Ultimately, both methods will get your food cooked, but each one has its own pros and cons. It comes down to what you’re looking for. Get the breakdown on what each grill type is best for, so you know which best suits your needs:
Charcoal adds smoky flavour but takes time, so it’s better for relaxed weekends—think of it as Zen barbecue: Pour yourself a cold one and enjoy the journey.

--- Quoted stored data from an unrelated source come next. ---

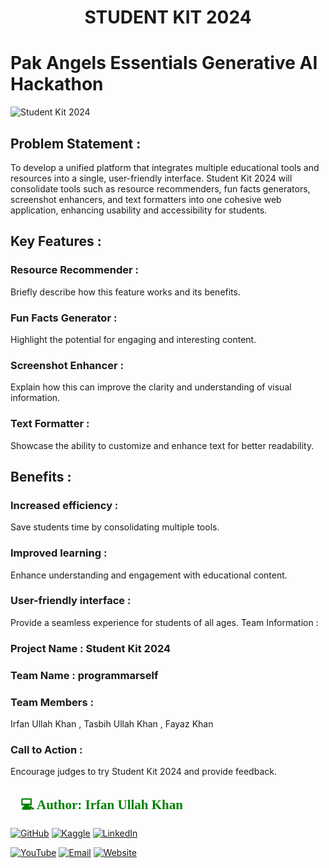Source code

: <h1><p align="center">STUDENT KIT 2024</p></h1>



# Pak Angels Essentials Generative AI Hackathon


![Student Kit 2024](https://github.com/user-attachments/assets/f0b9ce2d-394e-4e55-93c1-2e139d30c321)


## Problem Statement :
To develop a unified platform that integrates multiple educational tools and resources into a single, user-friendly interface. Student Kit 2024 will consolidate tools such as resource recommenders, fun facts generators, screenshot enhancers, and text formatters into one cohesive web application, enhancing usability and accessibility for students.
## Key Features :

### Resource Recommender :
Briefly describe how this feature works and its benefits.
### Fun Facts Generator :
Highlight the potential for engaging and interesting content.
### Screenshot Enhancer : 
Explain how this can improve the clarity and understanding of visual information.
### Text Formatter : 
Showcase the ability to customize and enhance text for better readability.
## Benefits :

### Increased efficiency :
Save students time by consolidating multiple tools.
### Improved learning :
Enhance understanding and engagement with educational content.
### User-friendly interface :
Provide a seamless experience for students of all ages.
Team Information :
### Project Name : Student Kit 2024
### Team Name : programmarself
### Team Members : 
Irfan Ullah Khan , Tasbih Ullah Khan , Fayaz Khan
### Call to Action :

Encourage judges to try Student Kit 2024 and provide feedback.

<h2 style="font-family: 'poppins'; font-weight: bold; color: Green;">👨💻 Author: Irfan Ullah Khan</h2>

[![GitHub](https://img.shields.io/badge/GitHub-Profile-blue?style=for-the-badge&logo=github)](https://github.com/programmarself) 
[![Kaggle](https://img.shields.io/badge/Kaggle-Profile-blue?style=for-the-badge&logo=kaggle)](https://www.kaggle.com/programmarself) 
[![LinkedIn](https://img.shields.io/badge/LinkedIn-Profile-blue?style=for-the-badge&logo=linkedin)](https://www.linkedin.com/in/irfan-ullah-khan-4a2871208/)  

[![YouTube](https://img.shields.io/badge/YouTube-Profile-red?style=for-the-badge&logo=youtube)](https://www.youtube.com/@irfanullahkhan7748) 
[![Email](https://img.shields.io/badge/Email-Contact%20Me-red?style=for-the-badge&logo=email)](mailto:programmarself@gmail.com)
[![Website](https://img.shields.io/badge/Website-Contact%20Me-red?style=for-the-badge&logo=website)](https://flowcv.me/ikm)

Set up the charcoal (a chimney makes this quick and easy), get it burning, then wait for it to simmer down. The coals should be completely covered with grey ash. Ideally, when pouring the coals from the chimney or setting them up in the grill bowl, heap them on one side so you’ll have a hotter side and a slightly-less-hot side. This way you can move your meats around for precise cooking.
Best on charcoal: steaks, burgers, chicken pieces, ribs.
Propane gas barbecues are quick and easy, perfect for weeknight meals and last-minute parties. Preheat the grill for about 10 to 15 minutes (or until the bbq thermometer is at its highest level.) Then scrub the grill clean and you’re good to get grilling.
Hot tip: Worried that you’re about to run out of gas? Pour a jug of hot water over the propane tank, then have a feel. Cool areas are still full of gas.
Best on gas: chicken breasts, shrimp, fish, vegetables.